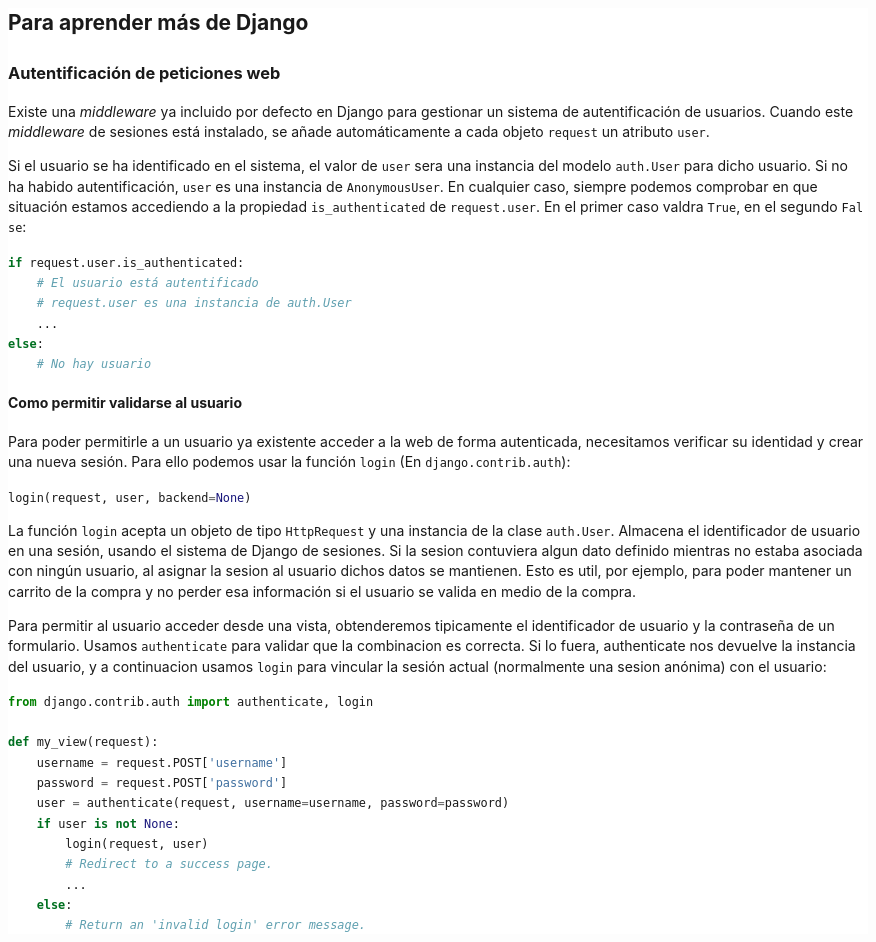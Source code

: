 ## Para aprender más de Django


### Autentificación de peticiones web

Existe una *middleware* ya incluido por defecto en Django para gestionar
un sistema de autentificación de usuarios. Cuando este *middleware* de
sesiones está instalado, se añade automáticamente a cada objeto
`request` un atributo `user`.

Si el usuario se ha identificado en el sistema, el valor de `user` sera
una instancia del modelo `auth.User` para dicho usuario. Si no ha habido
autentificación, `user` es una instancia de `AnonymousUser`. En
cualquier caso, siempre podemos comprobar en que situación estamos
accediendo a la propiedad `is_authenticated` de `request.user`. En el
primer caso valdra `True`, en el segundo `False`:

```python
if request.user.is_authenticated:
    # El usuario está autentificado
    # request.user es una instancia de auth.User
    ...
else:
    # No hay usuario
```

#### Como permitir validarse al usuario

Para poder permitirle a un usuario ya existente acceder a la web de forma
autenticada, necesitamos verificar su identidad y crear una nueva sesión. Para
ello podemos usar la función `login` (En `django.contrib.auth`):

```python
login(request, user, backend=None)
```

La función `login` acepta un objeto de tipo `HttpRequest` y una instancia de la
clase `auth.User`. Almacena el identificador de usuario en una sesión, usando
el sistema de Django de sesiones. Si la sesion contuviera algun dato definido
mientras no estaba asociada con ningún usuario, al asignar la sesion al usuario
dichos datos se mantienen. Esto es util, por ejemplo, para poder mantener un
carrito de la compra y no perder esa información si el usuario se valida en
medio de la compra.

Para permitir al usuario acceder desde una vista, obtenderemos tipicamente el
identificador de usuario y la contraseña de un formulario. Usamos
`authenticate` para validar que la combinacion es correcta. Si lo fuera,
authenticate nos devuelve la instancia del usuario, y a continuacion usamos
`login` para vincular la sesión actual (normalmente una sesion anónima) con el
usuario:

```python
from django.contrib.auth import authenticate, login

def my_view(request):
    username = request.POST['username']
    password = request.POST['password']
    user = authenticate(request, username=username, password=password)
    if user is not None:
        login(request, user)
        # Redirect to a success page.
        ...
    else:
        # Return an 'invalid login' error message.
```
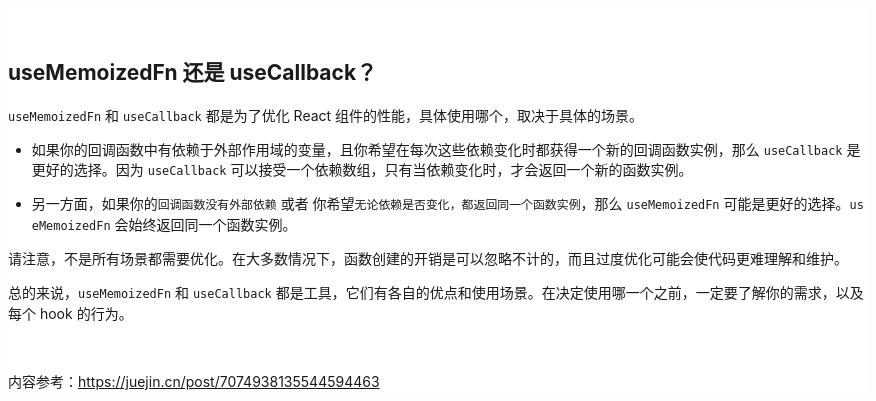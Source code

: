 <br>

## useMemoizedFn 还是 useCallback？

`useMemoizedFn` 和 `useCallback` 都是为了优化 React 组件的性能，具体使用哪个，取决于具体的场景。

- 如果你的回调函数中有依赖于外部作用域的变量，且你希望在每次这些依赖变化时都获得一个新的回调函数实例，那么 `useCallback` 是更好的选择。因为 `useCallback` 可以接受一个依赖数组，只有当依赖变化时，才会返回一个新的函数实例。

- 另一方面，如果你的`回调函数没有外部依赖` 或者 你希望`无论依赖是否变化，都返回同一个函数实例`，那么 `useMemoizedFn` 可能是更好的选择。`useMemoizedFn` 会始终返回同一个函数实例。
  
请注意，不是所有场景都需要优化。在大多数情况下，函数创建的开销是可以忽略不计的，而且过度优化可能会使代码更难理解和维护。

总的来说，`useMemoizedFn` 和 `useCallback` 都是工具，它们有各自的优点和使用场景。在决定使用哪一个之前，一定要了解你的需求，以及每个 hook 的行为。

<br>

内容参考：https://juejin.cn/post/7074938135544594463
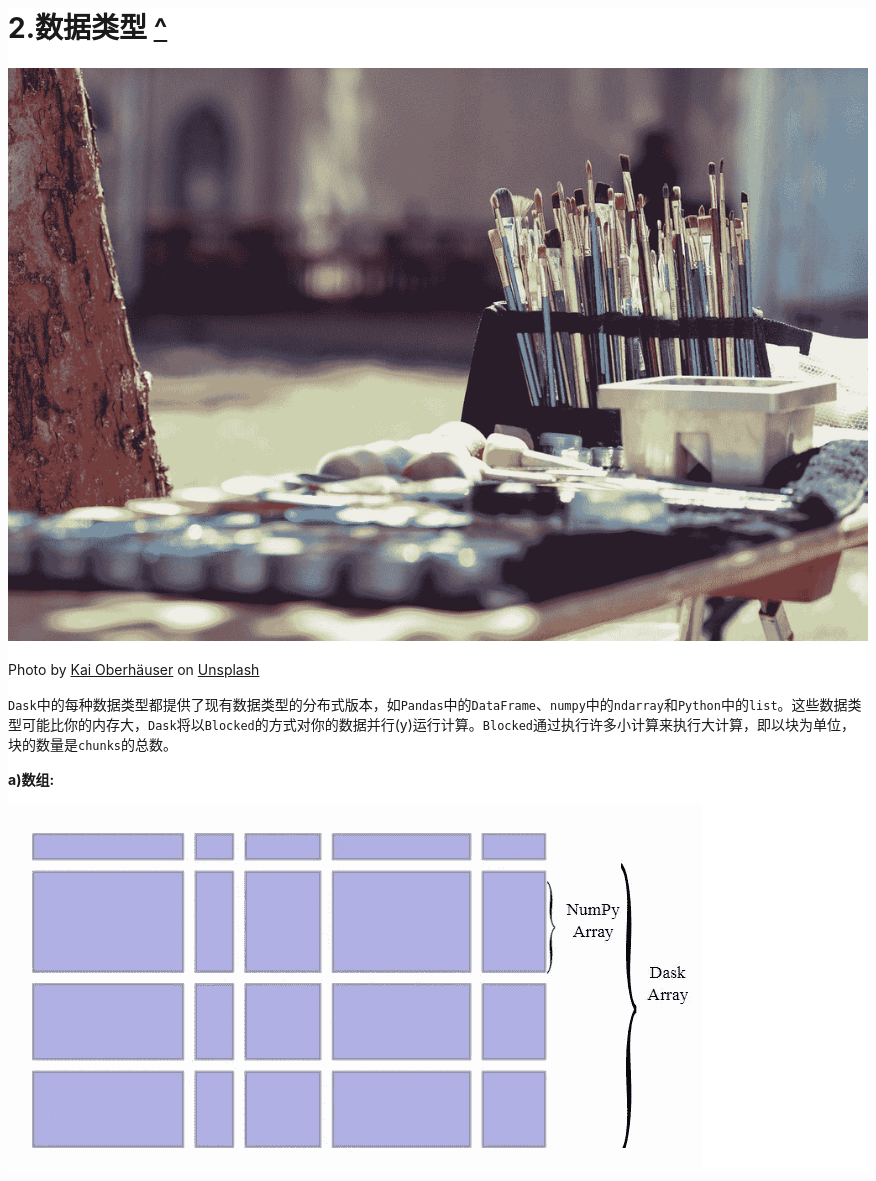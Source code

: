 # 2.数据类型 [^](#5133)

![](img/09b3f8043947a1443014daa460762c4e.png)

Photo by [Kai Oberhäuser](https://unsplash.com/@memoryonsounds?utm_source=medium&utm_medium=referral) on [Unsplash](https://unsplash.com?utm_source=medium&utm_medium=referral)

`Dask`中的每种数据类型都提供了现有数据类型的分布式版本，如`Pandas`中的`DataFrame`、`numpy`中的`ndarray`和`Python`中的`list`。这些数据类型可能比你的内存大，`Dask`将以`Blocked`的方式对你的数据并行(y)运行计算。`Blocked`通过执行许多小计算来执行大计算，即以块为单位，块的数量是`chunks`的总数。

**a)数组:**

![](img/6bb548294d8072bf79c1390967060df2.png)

• **Your instructions**:
Given the records above, return the lines starting at the one that holds "## useMemoizedFn 还是 useCallback？" and ending at the one that holds "Photo by [Kai", exactly, and nothing besides; leave every picture out.

• **Output of the task**:
## useMemoizedFn 还是 useCallback？

`useMemoizedFn` 和 `useCallback` 都是为了优化 React 组件的性能，具体使用哪个，取决于具体的场景。

- 如果你的回调函数中有依赖于外部作用域的变量，且你希望在每次这些依赖变化时都获得一个新的回调函数实例，那么 `useCallback` 是更好的选择。因为 `useCallback` 可以接受一个依赖数组，只有当依赖变化时，才会返回一个新的函数实例。

- 另一方面，如果你的`回调函数没有外部依赖` 或者 你希望`无论依赖是否变化，都返回同一个函数实例`，那么 `useMemoizedFn` 可能是更好的选择。`useMemoizedFn` 会始终返回同一个函数实例。
  
请注意，不是所有场景都需要优化。在大多数情况下，函数创建的开销是可以忽略不计的，而且过度优化可能会使代码更难理解和维护。

总的来说，`useMemoizedFn` 和 `useCallback` 都是工具，它们有各自的优点和使用场景。在决定使用哪一个之前，一定要了解你的需求，以及每个 hook 的行为。

<br>

内容参考：https://juejin.cn/post/7074938135544594463
Source code

: # 2.数据类型 [^](#5133)

![](img/09b3f8043947a1443014daa460762c4e.png)

Photo by [Kai Oberhäuser](https://unsplash.com/@memoryonsounds?utm_source=medium&utm_medium=referral) on [Unsplash](https://unsplash.com?utm_source=medium&utm_medium=referral)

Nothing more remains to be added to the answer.